Configuration Management Analyst
Remote - EST required
Contract through end of year - potential for extension
Rate: $45-$55/hour (W2)
We are looking for a motivated and detail-oriented Configuration Management Analyst to collaborate with our Security Architecture team in deploying and assessing defined configuration standards. The ideal candidate will play a crucial role in the continuous assessment of security baselines, detecting drift, and improving integration with our Attack Surface Management (ASM) and vulnerability management processes. Additionally, this role will involve the creation of reports and metrics on enforcement findings to support compliance and security initiatives.
Key Responsibilities:
- Collaborate closely with Security Architecture to implement and assess comprehensive configuration standards across the organization.

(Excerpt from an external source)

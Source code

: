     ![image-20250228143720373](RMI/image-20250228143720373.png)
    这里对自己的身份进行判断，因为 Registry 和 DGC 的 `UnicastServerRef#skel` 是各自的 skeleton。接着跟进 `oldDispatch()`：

- Continuously evaluate security baselines to identify deviations or drift from established standards, ensuring that configurations remain compliant and secure.
- Improve integration between configuration management practices, ASM, and vulnerability management processes to enhance overall cybersecurity posture.
- Conduct regular audits and assessments of system and application configurations to ensure adherence to defined security baselines.
- Develop and maintain detailed documentation related to configuration management processes, security standards, and best practices.
- Generate and present reports detailing enforcement findings, including metrics that track compliance levels, deviations found, and remediation efforts.
- Work with cross-functional teams to promote awareness and adoption of configuration standards throughout the organization.
- Stay current with industry standards, regulations, and best practices related to configuration management and security baselines.
Knowledge and Tools:
Required:
- Strong understanding of Active Directory and Group Policy Object (GPO) configuration.
- Familiarity with CIS (Center for Internet Security) templates for establishing baseline security configurations.
Beneficial:
- Proficiency in Axonius for effective asset management and compliance tracking.
- Experience with System Center Configuration Manager (SCCM), Microsoft Intune, and Jamf for managing endpoint configurations.
- Understanding of Enterprise Architecture frameworks and methodologies.
- Knowledge of PingCastle or Semperis Toolkits for conducting directory security assessments and enhancing security measures.
Soft Skills:
- Strong Analytical & Problem-Solving Skills: Competence in assessing security configurations, identifying drift, and proposing effective solutions.
- Effective Communication & Reporting: Ability to convey technical findings and configuration compliance insights to both technical and non-technical stakeholders clearly.
- Detail-Oriented & Proactive: Diligent in monitoring configurations and implementing security best practices.
- Collaborative Attitude: Ability to work effectively with various teams to align configuration management objectives with organizational security goals.
Qualifications:
- Relevant certifications are preferred (e.g., CompTIA Security+, CISSP, CISA).
Experience:
- 2+ years of experience in configuration management, information security, or a related field with a focus on security baselines and standards enforcement.
- Demonstrated experience in developing and managing configuration reports and compliance metrics.